Il vescovo di Parma, Enrico Solmi, auspica «un ripensamento» ed evidenzia che «la Chiesa è ben cosciente del momento critico della pandemia e ha dato in questo settimane abbiamo dato prova di responsabilità e sacrificio». Poi dichiara: «Culto pubblico va braccetto con responsabilità e precisi protocolli: la Cei ne aveva presentati diversi ricevendo anche il plauso del governo e di alcuni ministri». Il vescovo di Piacenza-Bobbio, Gianni Ambrosio, propone che «almeno ripartano le Messe feriali», mentre l’arcivescovo di Modena-Nonantola, Erio Castellucci, ricorda in una lettera indirizzata ai sindaci del territorio che «la Chiesa non è una ong» e che c’è «la necessita di immaginare ed elaborare liberamente l’attività pastorale» che comporta «poter gradualmente tornare a celebrare con il popolo» ma anche interrogarsi «su tanti altri aspetti della vita di fede, di annuncio e catechesi, anch’esse provate da questa pandemia». In un videomessaggio il vescovo di Ascoli Piceno, Giovanni D’Ercole, parla di «doccia fredda», sostiene che «la Chiesa non è il luogo dei contagi» e poi usa parole molte dure che hanno suscitato reazioni di segno opposto. L’ordinario militare Santo Marcianò fa sapere che «senza l’Eucaristia non possiamo vivere» e «non si può “viralizzare”, ossia vivere online» il sacramento. L’arcivescovo Vincenzo Paglia, presidente della Pontificia Accademia per la vita, considera «sorprendente che riaprano tanti esercizi commerciali e non si riaprano le chiese per le liturgie almeno della domenica» e offre alcuni suggerimenti come quello di «togliere tutti i banchi in chiesa e mettere le sedie», il «numero chiuso di fedeli», la distribuzione della Comunione con «il sacerdote che passa», l’uso di «ostie grandi per evitare il contatto fra prete e fedele».

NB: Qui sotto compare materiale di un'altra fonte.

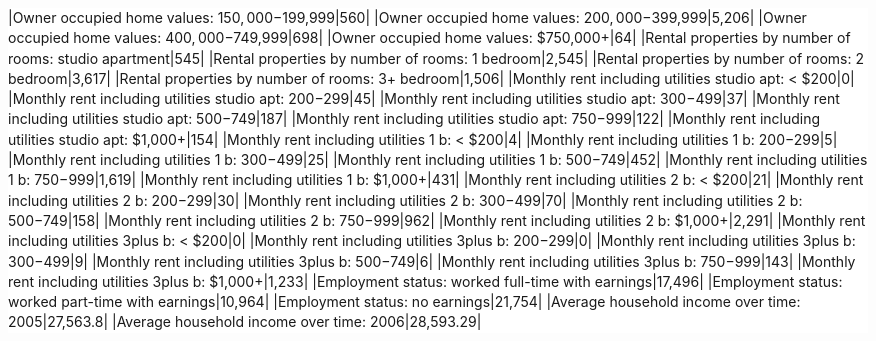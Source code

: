 |Owner occupied home values: $150,000-$199,999|560|
|Owner occupied home values: $200,000-$399,999|5,206|
|Owner occupied home values: $400,000-$749,999|698|
|Owner occupied home values: $750,000+|64|
|Rental properties by number of rooms: studio apartment|545|
|Rental properties by number of rooms: 1 bedroom|2,545|
|Rental properties by number of rooms: 2 bedroom|3,617|
|Rental properties by number of rooms: 3+ bedroom|1,506|
|Monthly rent including utilities studio apt: < $200|0|
|Monthly rent including utilities studio apt: $200-$299|45|
|Monthly rent including utilities studio apt: $300-$499|37|
|Monthly rent including utilities studio apt: $500-$749|187|
|Monthly rent including utilities studio apt: $750-$999|122|
|Monthly rent including utilities studio apt: $1,000+|154|
|Monthly rent including utilities 1 b: < $200|4|
|Monthly rent including utilities 1 b: $200-$299|5|
|Monthly rent including utilities 1 b: $300-$499|25|
|Monthly rent including utilities 1 b: $500-$749|452|
|Monthly rent including utilities 1 b: $750-$999|1,619|
|Monthly rent including utilities 1 b: $1,000+|431|
|Monthly rent including utilities 2 b: < $200|21|
|Monthly rent including utilities 2 b: $200-$299|30|
|Monthly rent including utilities 2 b: $300-$499|70|
|Monthly rent including utilities 2 b: $500-$749|158|
|Monthly rent including utilities 2 b: $750-$999|962|
|Monthly rent including utilities 2 b: $1,000+|2,291|
|Monthly rent including utilities 3plus b: < $200|0|
|Monthly rent including utilities 3plus b: $200-$299|0|
|Monthly rent including utilities 3plus b: $300-$499|9|
|Monthly rent including utilities 3plus b: $500-$749|6|
|Monthly rent including utilities 3plus b: $750-$999|143|
|Monthly rent including utilities 3plus b: $1,000+|1,233|
|Employment status: worked full-time with earnings|17,496|
|Employment status: worked part-time with earnings|10,964|
|Employment status: no earnings|21,754|
|Average household income over time: 2005|27,563.8|
|Average household income over time: 2006|28,593.29|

Mobilitato anche l’associazionismo cattolico. Il Movimento cristiano lavoratori parla di «posizione particolarmente grave» dell’Esecutivo che «comporta ripercussioni sul nostro regime democratico». L’Unione cristiana imprenditori dirigenti sottolinea che «vivere liberamente la propria fede è un diritto fondamentale» e «partecipare a una celebrazione non può essere considerata alla stregua di un qualsiasi incontro di persone». Il Centro Studi Livatino annuncia che presenterà ricorso al Tar contro il decreto. E una rete di associazioni non profit e di cristiani impegnati in politica rivolgono «un appello urgente» al governo «perché rispetti le garanzie costituzionali di libertà di culto palesemente violate» con un atto «arbitrario e ingiusto». Duro Massimo Gandolfini, organizzatore del Family Day: «Discriminatorio e irrazionale è il divieto di celebrare le Messe. A due mesi e mezzo dall'inizio della pandemia 400 esperti che compongono le task force non sono stati in grado di indicare semplici misure di distanziamento che permetterebbero di svolgere i riti in tutta sicurezza in luoghi aperti e salubri».